Ehemalige Soros-Mitarbeiterin zur Friedensikone stilisiert
Ein Meinungsbeitrag von Wolfgang Effenberger.
„Das Motto von Beethovens 9. Sinfonie Alle Menschen werden Brüder, die ja die europäische Hymne ist, gilt auch für die Russen!“ (1) sagte die Politikwissenschaftlerin Ulrike Guérot im Interview mit den NachDenkSeiten.
Laut Frau Guérot sollte am 9. Mai ein europaweites Zeichen des Friedens gesetzt werden. Dieses Zeichen ist nicht nur ein Aufruf, den man unterschreiben kann,
„sondern es ist ein Projekt der individuellen Teilhabe; und zweitens ist es europaweit und erstreckt sich über den ganzen Kontinent. Jede Bürgerin und jeder Bürger in ganz Europa soll mitmachen können, und zwar bei sich zu Hause, da, wo sie oder er ist! Im Kern geht es darum, am 9. Mai – dem Europatag und gleichzeitig Tag der Befreiung [der Tag der Befreiung wird in Deutschland am 8. Mai, der 9. Mai dagegen in Russland (und der ehemaligen Sowjetunion) als Tag des Sieges gefeiert, W.E.]– also am 9. Mai 2025 um 17 Uhr das Fenster zu öffnen und zeitgleich in allen europäischen Sprachen ein Manifest des Friedens zu verlesen.“ (2)

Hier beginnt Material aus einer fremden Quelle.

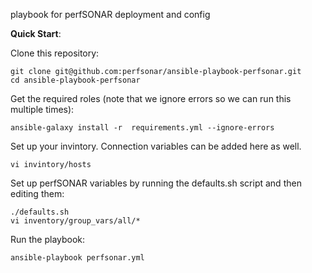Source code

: playbook for perfSONAR deployment and config

**Quick Start**:

Clone this repository:

    git clone git@github.com:perfsonar/ansible-playbook-perfsonar.git
    cd ansible-playbook-perfsonar

Get the required roles (note that we ignore errors so we can run this multiple times):

    ansible-galaxy install -r  requirements.yml --ignore-errors

Set up your invintory.  Connection variables can be added here as well.

    vi invintory/hosts

Set up perfSONAR variables by running the defaults.sh script and then editing them:

    ./defaults.sh
    vi inventory/group_vars/all/*

Run the playbook:

    ansible-playbook perfsonar.yml


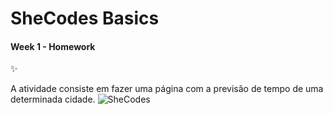 ﻿# SheCodes Basics
 #### Week 1 - Homework
 
 ✨
 
 A atividade consiste em fazer uma página com a previsão de tempo de uma determinada cidade.
![SheCodes](https://www.shecodes.io/assets/stickers/hashtag%20colorful%20screen-ad36d3a49b4e212178927c93e900d37c67af0529ff3c7d91b0579d633196fe48.gif)
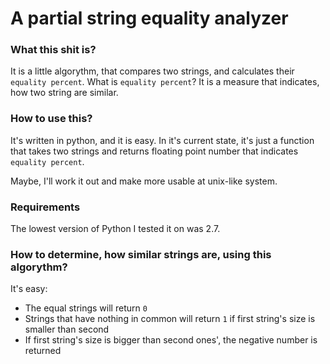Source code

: # A partial string equality analyzer

### What this shit is?

It is a little algorythm, that compares two strings, and calculates their `equality percent`. What is `equality percent`? It is a measure that indicates, how two string are similar. 

### How to use this?

It's written in python, and it is easy. In it's current state, it's just a function that takes two strings and returns floating point number that indicates `equality percent`.

Maybe, I'll work it out and make more usable at unix-like system. 

### Requirements

The lowest version of Python I tested it on was 2.7.

### How to determine, how similar strings are, using this algorythm?

It's easy:
- The equal strings will return `0`
- Strings that have nothing in common will return `1` if first string's size is smaller than second
- If first string's size is bigger than second ones', the negative number is returned

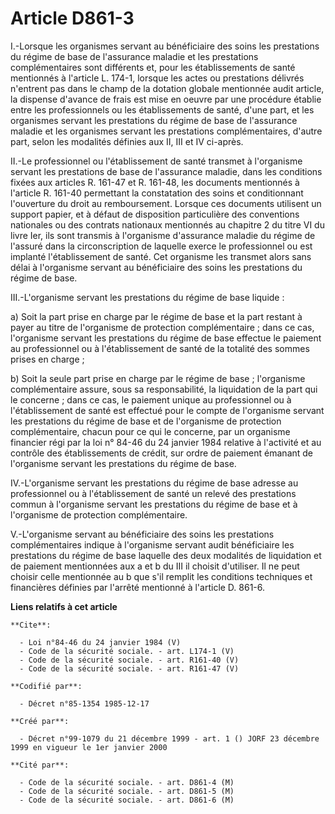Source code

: # Article D861-3

I.-Lorsque les organismes servant au bénéficiaire des soins les prestations du régime de base de l'assurance maladie et les
prestations complémentaires sont différents et, pour les établissements de santé mentionnés à l'article L. 174-1, lorsque les
actes ou prestations délivrés n'entrent pas dans le champ de la dotation globale mentionnée audit article, la dispense
d'avance de frais est mise en oeuvre par une procédure établie entre les professionnels ou les établissements de santé, d'une
part, et les organismes servant les prestations du régime de base de l'assurance maladie et les organismes servant les
prestations complémentaires, d'autre part, selon les modalités définies aux II, III et IV ci-après. 

II.-Le professionnel ou l'établissement de santé transmet à l'organisme servant les prestations de base de l'assurance
maladie, dans les conditions fixées aux articles R. 161-47 et R. 161-48, les documents mentionnés à l'article R. 161-40
permettant la constatation des soins et conditionnant l'ouverture du droit au remboursement. Lorsque ces documents utilisent
un support papier, et à défaut de disposition particulière des conventions nationales ou des contrats nationaux mentionnés au
chapitre 2 du titre VI du livre Ier, ils sont transmis à l'organisme d'assurance maladie du régime de l'assuré dans la
circonscription de laquelle exerce le professionnel ou est implanté l'établissement de santé. Cet organisme les transmet
alors sans délai à l'organisme servant au bénéficiaire des soins les prestations du régime de base. 

III.-L'organisme servant les prestations du régime de base liquide : 

a) Soit la part prise en charge par le régime de base et la part restant à payer au titre de l'organisme de protection
complémentaire ; dans ce cas, l'organisme servant les prestations du régime de base effectue le paiement au professionnel ou
à l'établissement de santé de la totalité des sommes prises en charge ; 

b) Soit la seule part prise en charge par le régime de base ; l'organisme complémentaire assure, sous sa responsabilité, la
liquidation de la part qui le concerne ; dans ce cas, le paiement unique au professionnel ou à l'établissement de santé est
effectué pour le compte de l'organisme servant les prestations du régime de base et de l'organisme de protection
complémentaire, chacun pour ce qui le concerne, par un organisme financier régi par la loi n° 84-46 du 24 janvier 1984
relative à l'activité et au contrôle des établissements de crédit, sur ordre de paiement émanant de l'organisme servant les
prestations du régime de base. 

IV.-L'organisme servant les prestations du régime de base adresse au professionnel ou à l'établissement de santé un relevé
des prestations commun à l'organisme servant les prestations du régime de base et à l'organisme de protection
complémentaire. 

V.-L'organisme servant au bénéficiaire des soins les prestations complémentaires indique à l'organisme servant audit
bénéficiaire les prestations du régime de base laquelle des deux modalités de liquidation et de paiement mentionnées aux a et
b du III il choisit d'utiliser. Il ne peut choisir celle mentionnée au b que s'il remplit les conditions techniques et
financières définies par l'arrêté mentionné à l'article D. 861-6.

**Liens relatifs à cet article**

	**Cite**:

	  - Loi n°84-46 du 24 janvier 1984 (V)
	  - Code de la sécurité sociale. - art. L174-1 (V)
	  - Code de la sécurité sociale. - art. R161-40 (V)
	  - Code de la sécurité sociale. - art. R161-47 (V)

	**Codifié par**:

	  - Décret n°85-1354 1985-12-17

	**Créé par**:

	  - Décret n°99-1079 du 21 décembre 1999 - art. 1 () JORF 23 décembre 1999 en vigueur le 1er janvier 2000

	**Cité par**:

	  - Code de la sécurité sociale. - art. D861-4 (M)
	  - Code de la sécurité sociale. - art. D861-5 (M)
	  - Code de la sécurité sociale. - art. D861-6 (M)
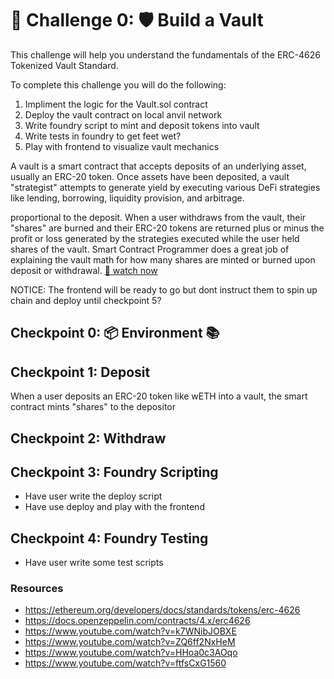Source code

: # 🚩 Challenge 0: 🛡️ Build a Vault

This challenge will help you understand the fundamentals of the ERC-4626 Tokenized Vault Standard.

To complete this challenge you will do the following:

1. Impliment the logic for the Vault.sol contract
2. Deploy the vault contract on local anvil network
3. Write foundry script to mint and deposit tokens into vault
4. Write tests in foundry to get feet wet?
5. Play with frontend to visualize vault mechanics

A vault is a smart contract that accepts deposits of an underlying asset, usually an ERC-20 token. Once assets have been deposited, a vault "strategist" attempts to generate yield by executing various DeFi strategies like lending, borrowing, liquidity provision, and arbitrage.

proportional to the deposit. When a user withdraws from the vault, their "shares" are burned and their ERC-20 tokens are returned plus or minus the profit or loss generated by the strategies executed while the user held shares of the vault. Smart Contract Programmer does a great job of explaining the vault math for how many shares are minted or burned upon deposit or withdrawal. [👀 watch now](https://www.youtube.com/watch?v=k7WNibJOBXE)

NOTICE: The frontend will be ready to go but dont instruct them to spin up chain and deploy until checkpoint 5?

## Checkpoint 0: 📦 Environment 📚

## Checkpoint 1: Deposit

When a user deposits an ERC-20 token like wETH into a vault, the smart contract mints "shares" to the depositor

## Checkpoint 2: Withdraw

## Checkpoint 3: Foundry Scripting

- Have user write the deploy script
- Have use deploy and play with the frontend

## Checkpoint 4: Foundry Testing

- Have user write some test scripts

### Resources

- https://ethereum.org/developers/docs/standards/tokens/erc-4626
- https://docs.openzeppelin.com/contracts/4.x/erc4626
- https://www.youtube.com/watch?v=k7WNibJOBXE
- https://www.youtube.com/watch?v=ZQ6ff2NxHeM
- https://www.youtube.com/watch?v=HHoa0c3AOqo
- https://www.youtube.com/watch?v=ftfsCxG1560

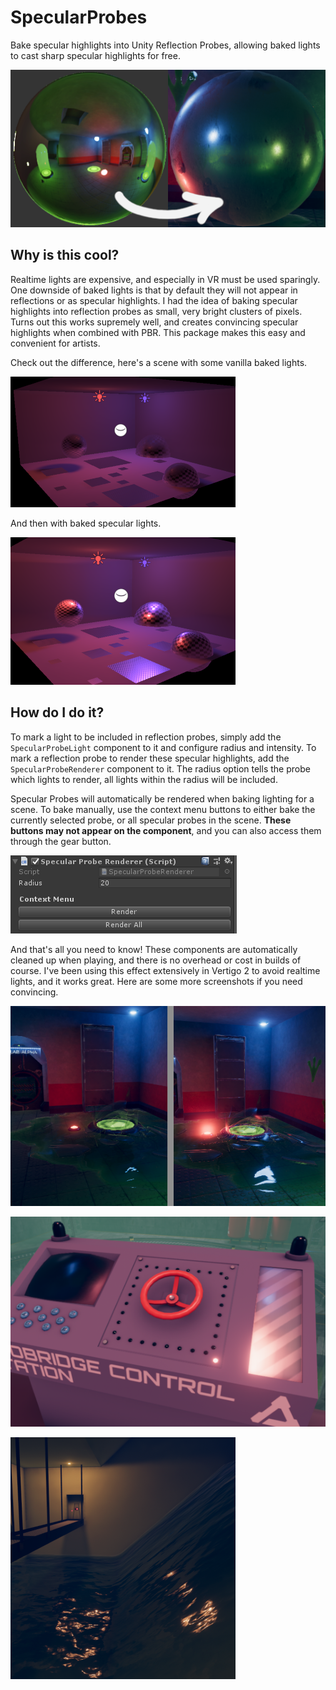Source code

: # SpecularProbes
Bake specular highlights into Unity Reflection Probes, allowing baked lights to cast sharp specular highlights for free.

![Example Reflection Probe](/images/probe.png)

## Why is this cool?
Realtime lights are expensive, and especially in VR must be used sparingly. One downside of baked lights is that by default they will not appear in reflections or as specular highlights. I had the idea of baking specular highlights into reflection probes as small, very bright clusters of pixels. Turns out this works supremely well, and creates convincing specular highlights when combined with PBR. This package makes this easy and convenient for artists.

Check out the difference, here's a scene with some vanilla baked lights.

![Scene Without Specular](/images/scene_nospecular.PNG) 

And then with baked specular lights.

![Scene With Specular](/images/scene_specular.PNG)


## How do I do it?

To mark a light to be included in reflection probes, simply add the `SpecularProbeLight` component to it and configure radius and intensity. To mark a reflection probe to render these specular highlights, add the `SpecularProbeRenderer` component to it. The radius option tells the probe which lights to render, all lights within the radius will be included.

Specular Probes will automatically be rendered when baking lighting for a scene. To bake manually, use the context menu buttons to either bake the currently selected probe, or all specular probes in the scene. **These buttons may not appear on the component**, and you can also access them through the gear button.

![Probe Renderer Component](/images/component_renderer.PNG)

And that's all you need to know! These components are automatically cleaned up when playing, and there is no overhead or cost in builds of course. I've been using this effect extensively in Vertigo 2 to avoid realtime lights, and it works great. Here are some more screenshots if you need convincing.

![Example Screenshot 3](/images/example_03.PNG)

![Example Screenshot 1](/images/example_01.PNG)

![Example Screenshot 2](/images/example_02.PNG)

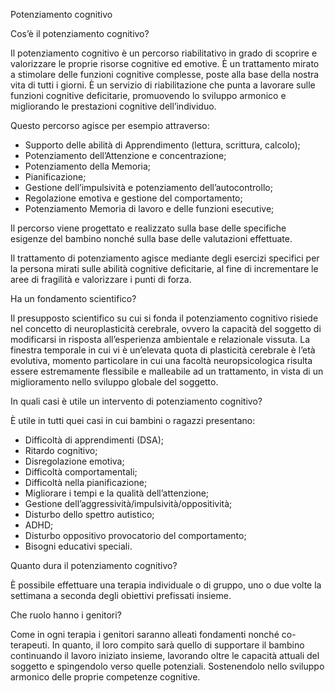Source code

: Potenziamento cognitivo

Cos’è il potenziamento cognitivo?

Il potenziamento cognitivo è un percorso riabilitativo in grado di scoprire e valorizzare le proprie risorse cognitive ed emotive. È un trattamento mirato a stimolare delle funzioni cognitive complesse, poste alla base della nostra vita di tutti i giorni. 
È un servizio di riabilitazione che punta a lavorare sulle funzioni cognitive deficitarie, promuovendo lo sviluppo armonico e migliorando le prestazioni cognitive dell’individuo.

Questo percorso agisce per esempio attraverso:

 - Supporto delle abilità di Apprendimento (lettura, scrittura, calcolo); 
 - Potenziamento dell’Attenzione e concentrazione;
 - Potenziamento della Memoria;
 - Pianificazione;
 - Gestione dell’impulsività e potenziamento dell’autocontrollo;
 - Regolazione emotiva e gestione del comportamento;
 - Potenziamento Memoria di lavoro e delle funzioni esecutive;

Il percorso viene progettato e realizzato sulla base delle specifiche esigenze del bambino nonché sulla base delle valutazioni effettuate.

Il trattamento di potenziamento agisce mediante degli esercizi specifici per la persona mirati sulle abilità cognitive deficitarie, al fine di incrementare le aree di fragilità e valorizzare i punti di forza.

Ha un fondamento scientifico?

Il presupposto scientifico su cui si fonda il potenziamento cognitivo risiede nel concetto di neuroplasticità cerebrale, ovvero la capacità del soggetto di modificarsi in risposta all’esperienza ambientale e relazionale vissuta. 
La finestra temporale in cui vi è un’elevata quota di plasticità cerebrale è l’età evolutiva, momento particolare in cui una facoltà neuropsicologica risulta essere estremamente flessibile e malleabile ad un trattamento, in vista di un miglioramento nello sviluppo globale del soggetto.

In quali casi è utile un intervento di potenziamento cognitivo?

È utile in tutti quei casi in cui bambini o ragazzi presentano:
- Difficoltà di apprendimenti (DSA);
- Ritardo cognitivo;
 - Disregolazione emotiva;
 - Difficoltà comportamentali;
 - Difficoltà nella pianificazione;
- Migliorare i tempi e la qualità dell’attenzione;
- Gestione dell’aggressività/impulsività/oppositività;
- Disturbo dello spettro autistico;
- ADHD;
- Disturbo oppositivo provocatorio del comportamento;
- Bisogni educativi speciali.

Quanto dura il potenziamento cognitivo?

È possibile effettuare una terapia individuale o di gruppo, uno o due volte la settimana a seconda degli obiettivi prefissati insieme.

Che ruolo hanno i genitori?

Come in ogni terapia i genitori saranno alleati fondamenti nonché co-terapeuti. In quanto, il loro compito sarà quello di supportare il bambino continuando il lavoro iniziato insieme, lavorando oltre le capacità attuali del soggetto e spingendolo verso quelle potenziali. 
Sostenendolo nello sviluppo armonico delle proprie competenze cognitive.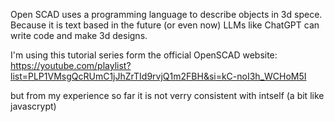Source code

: Open SCAD uses a programming language to describe objects in 3d spece.
Because it is text based in the future (or even now) LLMs like ChatGPT can write code and make 3d designs.

I'm using this tutorial series form the official OpenSCAD website:
https://youtube.com/playlist?list=PLP1VMsgQcRUmC1jJhZrTId9rvjQ1m2FBH&si=kC-noI3h_WCHoM5I

but from my experience so far it is not verry consistent with intself (a bit like javascrypt) 




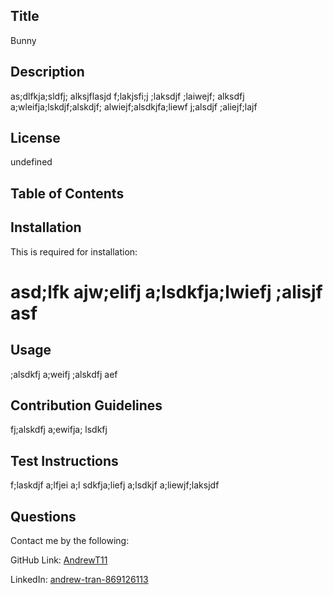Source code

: ## Title 

  Bunny

  ## Description

  as;dlfkja;sldfj; alksjflasjd f;lakjsfi;j ;laksdjf ;laiwejf; alksdfj a;wleifja;lskdjf;alskdjf; alwiejf;alsdkjfa;liewf j;alsdjf ;aliejf;lajf

  ## License
  
  undefined
  
  ## Table of Contents

  ## Installation

  This is required for installation:

  # asd;lfk ajw;elifj a;lsdkfja;lwiefj ;alisjf asf

  ## Usage 

   ;alsdkfj a;weifj ;alskdfj aef

  ## Contribution Guidelines 
  
   fj;alskdfj a;ewifja; lsdkfj

  ## Test Instructions
  
   f;laskdjf a;lfjei a;l sdkfja;liefj a;lsdkjf a;liewjf;laksjdf


  ## Questions

  Contact me by the following:

  GitHub Link: [AndrewT11](http://www.github.com/AndrewT11)
  
  LinkedIn: [andrew-tran-869126113](http://www.linkedin.com/andrew-tran-869126113)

Ein Aufruf, der, wie schon andere zuvor, die tieferen Ursachen völlig ausblendet (3)
„Wir schämen uns für unsere Regierungen und die EU, die die Lehren des 20. Jahrhunderts nicht gelernt haben. Die EU, einst als Friedensprojekt gedacht, wurde pervertiert und hat damit den Wesenskern Europas verraten!“ Manche Akteure werden wohl daran geglaubt haben, aber wurde die EU wirklich als „Friedensprojekt“ gegründet? Paul Craig Roberts, der ehemalige Vizefinanzminister von Ronald Reagan, hat EU und NATO als „evil institutions“ bezeichnet, „created by USA“: „Ohne EU und NATO hätte Washington Europa und UK nicht in einen Konflikt mit Russland zwingen können, und Washington hätte in 15 Jahren nicht 7 muslimische Länder zerstören können. Washington wäre als verhasste Kriegsverbrecherregierung [international] isoliert worden, die Regierungsmitglieder hätten nicht ins Ausland reisen können, ohne verhaftet und vor Gericht gestellt zu werden.“ Soweit Craig Roberts. (4)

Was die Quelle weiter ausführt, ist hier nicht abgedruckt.